- **Task objective**
Once the pictures are set aside, repeat all of the data below exactly.

=== Section Start ===

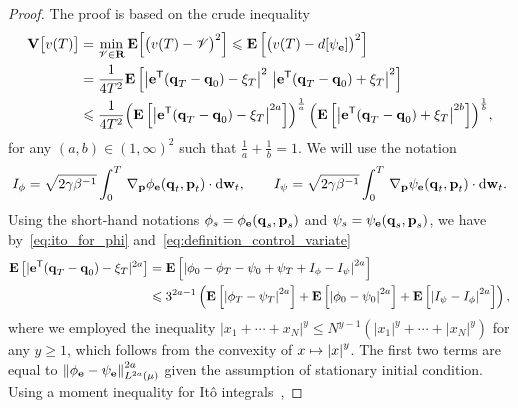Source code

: \documentclass[11pt,a4paper]{article}
\begin{document}
\begin{proof}
    The proof is based on the crude inequality
    \begin{align}
        \notag
        \mathbf{V} \bigl[v(T)\bigr]
        &= \min_{\mathscr V \in \mathbf R} \mathbf{E} \Bigl[\bigl(v(T) - \mathscr V\bigr)^2\Bigr]
        \leqslant \mathbf{E} \left[ \bigl( v(T) - d[\psi_{\boldsymbol{\mathbf e}}] \bigr)^2 \right] \\
        &= \frac{1}{4 T^2} \mathbf{E} \left[ \left\lvert \boldsymbol{\mathbf e}^\mathsf T (\boldsymbol{\mathbf q}_T - \boldsymbol{\mathbf q}_0) - \xi_T \right\rvert^2 \, \left\lvert \boldsymbol{\mathbf e}^\mathsf T (\boldsymbol{\mathbf q}_T - \boldsymbol{\mathbf q}_0) + \xi_T \right\rvert^2 \right] \\
        \label{eq:bound_variance_two_factors}
        &\leqslant \frac{1}{4 T^2}
        {\left(\mathbf{E} \left[  \left\lvert \boldsymbol{\mathbf e}^\mathsf T(\boldsymbol{\mathbf q}_T - \boldsymbol{\mathbf q}_0) - \xi_T \right\rvert^{2a} \right]\right)^{\frac{1}{a}}} \,
        {\left(\mathbf{E} \left[ \left\lvert \boldsymbol{\mathbf e}^\mathsf T (\boldsymbol{\mathbf q}_T - \boldsymbol{\mathbf q}_0) + \xi_T \right\rvert^{2b} \right]\right)^{\frac{1}{b}}},
    \end{align}
    for any $(a, b) \in (1, \infty)^2$ such that $\frac{1}{a} + \frac{1}{b} = 1$.
    We will use the notation
    \[
        I_{\phi} = \sqrt{2 \gamma \beta^{-1}} \int_{0}^{T} \, \nabla_{\boldsymbol{\mathbf p}} \phi_{\boldsymbol{\mathbf e}} (\boldsymbol{\mathbf q}_t, \boldsymbol{\mathbf p}_t) \cdot \mathrm d \boldsymbol{\mathbf w}_t,
        \qquad
        I_{\psi} = \sqrt{2 \gamma \beta^{-1}} \int_{0}^{T} \, \nabla_{\boldsymbol{\mathbf p}} \psi_{\boldsymbol{\mathbf e}} (\boldsymbol{\mathbf q}_t, \boldsymbol{\mathbf p}_t) \cdot \mathrm d \boldsymbol{\mathbf w}_t.
    \]
    Using the short-hand notations $\phi_{s} = \phi_{\boldsymbol{\mathbf e}}(\boldsymbol{\mathbf q}_s, \boldsymbol{\mathbf p}_s)$ and $\psi_{s} = \psi_{\boldsymbol{\mathbf e}}(\boldsymbol{\mathbf q}_s, \boldsymbol{\mathbf p}_s)$,
    we have by~\eqref{eq:ito_for_phi} and~\eqref{eq:definition_control_variate}
    \begin{align*}
        \expect \left[ |\vect e^\t(\vect q_T - \vect q_0) - \xi_T|^{2 a} \right]
        &= \expect \left[ \abs{\phi_{0} - \phi_{T} - \psi_{0} + \psi_{T}  + I_{\phi} - I_{\psi}}^{2 a} \right] \\
        &\leq 3^{2 a-1} \left( \expect \left[ \abs{\phi_T - \psi_T}^{2 a} \right] + \expect \left[ \abs{\phi_0 - \psi_0}^{2 a} \right] + \expect \left[ \abs{I_{\psi} - I_{\phi}}^{2 a} \right] \right),
    \end{align*}
    where we employed the inequality $|x_1 + \dotsb + x_N|^{y} \leq N^{y-1} \left( |x_1|^y + \dotsb + |x_N|^y \right)$ for any $y \geq 1$,
    which follows from the convexity of $x \mapsto \abs{x}^y$.
    The first two terms are equal to $\norm{\phi_{\vect e} - \psi_{\vect e}}_{L^{2 a}(\mu)}^{2 a}$
    given the assumption of stationary initial condition.
    Using a moment inequality for It\^o integrals~\cite[Theorem 7.1]{MR2380366},

\end{proof}
\end{document}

=== Section End ===

- **Answer to this exercise**
Source code

: \documentclass[11pt,a4paper]{article}
\begin{document}
\begin{proof}
    The proof is based on the crude inequality
    \begin{align}
        \notag
        \mathbf{V} \bigl[v(T)\bigr]
        &= \min_{\mathscr V \in \mathbf R} \mathbf{E} \Bigl[\bigl(v(T) - \mathscr V\bigr)^2\Bigr]
        \leqslant \mathbf{E} \left[ \bigl( v(T) - d[\psi_{\boldsymbol{\mathbf e}}] \bigr)^2 \right] \\
        &= \frac{1}{4 T^2} \mathbf{E} \left[ \left\lvert \boldsymbol{\mathbf e}^\mathsf T (\boldsymbol{\mathbf q}_T - \boldsymbol{\mathbf q}_0) - \xi_T \right\rvert^2 \, \left\lvert \boldsymbol{\mathbf e}^\mathsf T (\boldsymbol{\mathbf q}_T - \boldsymbol{\mathbf q}_0) + \xi_T \right\rvert^2 \right] \\
        \label{eq:bound_variance_two_factors}
        &\leqslant \frac{1}{4 T^2}
        {\left(\mathbf{E} \left[  \left\lvert \boldsymbol{\mathbf e}^\mathsf T(\boldsymbol{\mathbf q}_T - \boldsymbol{\mathbf q}_0) - \xi_T \right\rvert^{2a} \right]\right)^{\frac{1}{a}}} \,
        {\left(\mathbf{E} \left[ \left\lvert \boldsymbol{\mathbf e}^\mathsf T (\boldsymbol{\mathbf q}_T - \boldsymbol{\mathbf q}_0) + \xi_T \right\rvert^{2b} \right]\right)^{\frac{1}{b}}},
    \end{align}
    for any $(a, b) \in (1, \infty)^2$ such that $\frac{1}{a} + \frac{1}{b} = 1$.
    We will use the notation
    \[
        I_{\phi} = \sqrt{2 \gamma \beta^{-1}} \int_{0}^{T} \, \nabla_{\boldsymbol{\mathbf p}} \phi_{\boldsymbol{\mathbf e}} (\boldsymbol{\mathbf q}_t, \boldsymbol{\mathbf p}_t) \cdot \mathrm d \boldsymbol{\mathbf w}_t,
        \qquad
        I_{\psi} = \sqrt{2 \gamma \beta^{-1}} \int_{0}^{T} \, \nabla_{\boldsymbol{\mathbf p}} \psi_{\boldsymbol{\mathbf e}} (\boldsymbol{\mathbf q}_t, \boldsymbol{\mathbf p}_t) \cdot \mathrm d \boldsymbol{\mathbf w}_t.
    \]
    Using the short-hand notations $\phi_{s} = \phi_{\boldsymbol{\mathbf e}}(\boldsymbol{\mathbf q}_s, \boldsymbol{\mathbf p}_s)$ and $\psi_{s} = \psi_{\boldsymbol{\mathbf e}}(\boldsymbol{\mathbf q}_s, \boldsymbol{\mathbf p}_s)$,
    we have by~\eqref{eq:ito_for_phi} and~\eqref{eq:definition_control_variate}
    \begin{align*}
        \expect \left[ |\vect e^\t(\vect q_T - \vect q_0) - \xi_T|^{2 a} \right]
        &= \expect \left[ \abs{\phi_{0} - \phi_{T} - \psi_{0} + \psi_{T}  + I_{\phi} - I_{\psi}}^{2 a} \right] \\
        &\leq 3^{2 a-1} \left( \expect \left[ \abs{\phi_T - \psi_T}^{2 a} \right] + \expect \left[ \abs{\phi_0 - \psi_0}^{2 a} \right] + \expect \left[ \abs{I_{\psi} - I_{\phi}}^{2 a} \right] \right),
    \end{align*}
    where we employed the inequality $|x_1 + \dotsb + x_N|^{y} \leq N^{y-1} \left( |x_1|^y + \dotsb + |x_N|^y \right)$ for any $y \geq 1$,
    which follows from the convexity of $x \mapsto \abs{x}^y$.
    The first two terms are equal to $\norm{\phi_{\vect e} - \psi_{\vect e}}_{L^{2 a}(\mu)}^{2 a}$
    given the assumption of stationary initial condition.
    Using a moment inequality for It\^o integrals~\cite[Theorem 7.1]{MR2380366},

\end{proof}
\end{document}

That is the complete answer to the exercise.